The photochemical cycling also affects metal bioavailability. Dissolved metals are generally more toxic to aquatic organisms than those bound to particles. The daily pulses of dissolved metals during peak sunlight could create windows of heightened ecological risk.
This is particularly concerning for rare earth elements. While historically considered relatively benign, recent research shows they can disrupt biological systems at concentrations in the tens to hundreds of micrograms per liter, exactly the range we measured. These elements interfere with calcium in cell membranes, causing oxidative stress in organisms from algae to fish.
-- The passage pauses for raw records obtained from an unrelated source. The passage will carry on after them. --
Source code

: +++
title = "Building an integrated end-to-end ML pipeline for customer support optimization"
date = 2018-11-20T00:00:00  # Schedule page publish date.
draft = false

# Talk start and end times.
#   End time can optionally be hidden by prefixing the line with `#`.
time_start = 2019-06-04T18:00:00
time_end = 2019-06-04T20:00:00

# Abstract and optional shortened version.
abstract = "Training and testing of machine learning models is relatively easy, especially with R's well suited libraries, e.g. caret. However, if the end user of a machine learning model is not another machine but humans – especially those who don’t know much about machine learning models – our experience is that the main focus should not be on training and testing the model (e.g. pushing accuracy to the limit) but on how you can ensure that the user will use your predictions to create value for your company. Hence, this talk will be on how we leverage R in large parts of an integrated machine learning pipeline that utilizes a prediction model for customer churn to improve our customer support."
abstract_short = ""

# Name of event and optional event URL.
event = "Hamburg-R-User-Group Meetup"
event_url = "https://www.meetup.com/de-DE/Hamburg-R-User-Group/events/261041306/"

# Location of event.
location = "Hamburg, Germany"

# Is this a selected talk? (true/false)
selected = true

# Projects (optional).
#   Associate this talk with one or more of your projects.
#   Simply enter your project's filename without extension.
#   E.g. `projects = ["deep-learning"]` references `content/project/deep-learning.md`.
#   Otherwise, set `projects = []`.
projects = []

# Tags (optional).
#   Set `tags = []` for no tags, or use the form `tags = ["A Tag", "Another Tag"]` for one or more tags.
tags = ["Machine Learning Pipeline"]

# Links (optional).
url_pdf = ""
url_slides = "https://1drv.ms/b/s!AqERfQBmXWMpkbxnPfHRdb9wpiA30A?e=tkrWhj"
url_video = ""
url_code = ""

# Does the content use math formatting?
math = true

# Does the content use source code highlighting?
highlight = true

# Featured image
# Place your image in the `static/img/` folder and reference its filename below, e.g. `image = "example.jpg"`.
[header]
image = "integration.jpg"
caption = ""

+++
As mining for rare earths expands to meet surging demand for new technologies, understanding how these elements cycle in natural systems becomes increasingly urgent.
Looking ahead
Climate trends suggest that acid mine drainage impacts will intensify. Warmer temperatures and lower stream flows lead to higher metal concentrations, while more intense UV exposure, particularly at high altitude, may amplify photochemical processes.
The good news is that understanding these photochemical controls opens new management possibilities. Wetlands aren’t passive filters but active processors, and working with their natural chemistry could enhance treatment efficiency in mining-impacted waters.
Our study focused on one wetland system in the Colorado mountains, but the underlying processes, e.g., photochemistry, dissolved organic matter, iron, and other metals, are features of many other iron-rich, acid mine drainage-impacted systems. The daily transformations we documented likely occur in contaminated wetlands worldwide.
As the sun sets over Peru Creek each autumn evening and the wetland pools freeze, metal concentrations shift back toward their nighttime states. Wetlands aren’t just nature’s filters, they are living chemical laboratories where every sunrise begins a new experiment.